Questo naturalmente non si può dire, ma la questione del senso complessivo si pone. Ed è una questione di democrazia. Occorre alzare la voce, protestare senza perdere tempo. Da un parte il Governo profila tagli ai contribuiti di Stato per l’editoria, dall’altro lascia che il concessionario postale perda i giornali nei campi.
Come alzare la voce?
Stiamo cominciando a scriverne, sollecitiamo tutti giorni le Poste, cerchiamo di presentarci uniti come blocco di giornali. Il prossimo mese di ottobre si terranno a Torino gli Stati Generali dell’Editoria, promossi dal Governo, e in quella sede porremo precisamente la questione della democrazia.
Cosa prevede il contratto firmato dalle Poste?
Che i settimanali diocesani legati alla Fisc, che sono iscritti al registro nazionale Roc, vengano distribuiti con la stessa rapidità dei quotidiani: dovrebbero arrivare nelle buche delle lettere entro la giornata di consegna delle copie stampate ai centri di smistamento.
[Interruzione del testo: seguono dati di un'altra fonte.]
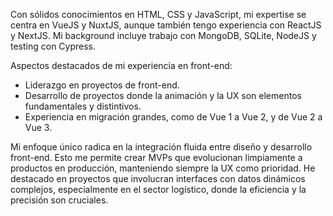 Con sólidos conocimientos en HTML, CSS y JavaScript, mi expertise se centra en VueJS y NuxtJS, aunque también tengo experiencia con ReactJS y NextJS. Mi background incluye trabajo con MongoDB, SQLite, NodeJS y testing con Cypress.

Aspectos destacados de mi experiencia en front-end:

* Liderazgo en proyectos de front-end.
* Desarrollo de proyectos donde la animación y la UX son elementos fundamentales y distintivos.
* Experiencia en migración grandes, como de Vue 1 a Vue 2, y de Vue 2 a Vue 3.

Mi enfoque único radica en la integración fluida entre diseño y desarrollo front-end. Esto me permite crear MVPs que evolucionan limpiamente a productos en producción, manteniendo siempre la UX como prioridad. He destacado en proyectos que involucran interfaces con datos dinámicos complejos, especialmente en el sector logístico, donde la eficiencia y la precisión son cruciales.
Si chiama contratto J+0, noi paghiamo per averlo. Quando non viene rispettato paghiamo denaro inutile, stampiamo copie di giornale che non verranno mai letti.
Non è normale che possano verificarsi disservizi?
Qualche errore può capitare, qui però siamo a episodi di ritardo cronico. Ci sono casi di giornali che non arrivano neppure a destinazione.
Dicono che i postini siano meno numerosi di una volta. E che molti siano avventizi, abbiano contratti di pochi mesi…
Il problema degli organici va risolto dalle Poste. Noi abbiamo pagato e non possiamo accettare questa giustificazione da parte di una società come Poste Italiane, che ha scelto la privatizzazione, ha spostato il cuore del proprio business su servizi nuovi (bancari, finanziari, e-commerce), però continua a operare come concessionario di Stato nella distribuzione postale.
Qualcuno insinua che il flop delle Poste stia preparando proprio un disimpegno del concessionario di Stato e il debutto di un operatore privato.
Anche questo non si può affermare. Certo è logico che, nel disastro generale, possa saltar fuori una azienda pronta a rilevare il servizio. Sarebbe l’uscita di scena dello Stato rispetto a un servizio pubblico fondamentale, ripeto, per la vita democratica.
Tutto dicono che il futuro è digitale. Il volume delle spedizioni tradizionali (lettere, giornali) sta calando, le cartoline postali non esistono quasi più…
È probabile che il futuro richiederà un ripensamento dei modelli organizzativi, da parte di tutti. Però ripeto: qui siamo alla violazione di contratti commerciali, che sono stati regolarmente pagati. Molte volte le Poste ci hanno chiesto di collaborare modificando il nostro metodo di lavoro per agevolare il loro. L’abbiamo sempre fatto, ci sono giornali che hanno modificato i propri sistemi di confezione, alcuni hanno addirittura accettato di cambiare il giorno di stampa e pubblicazione… In cambio? Nulla.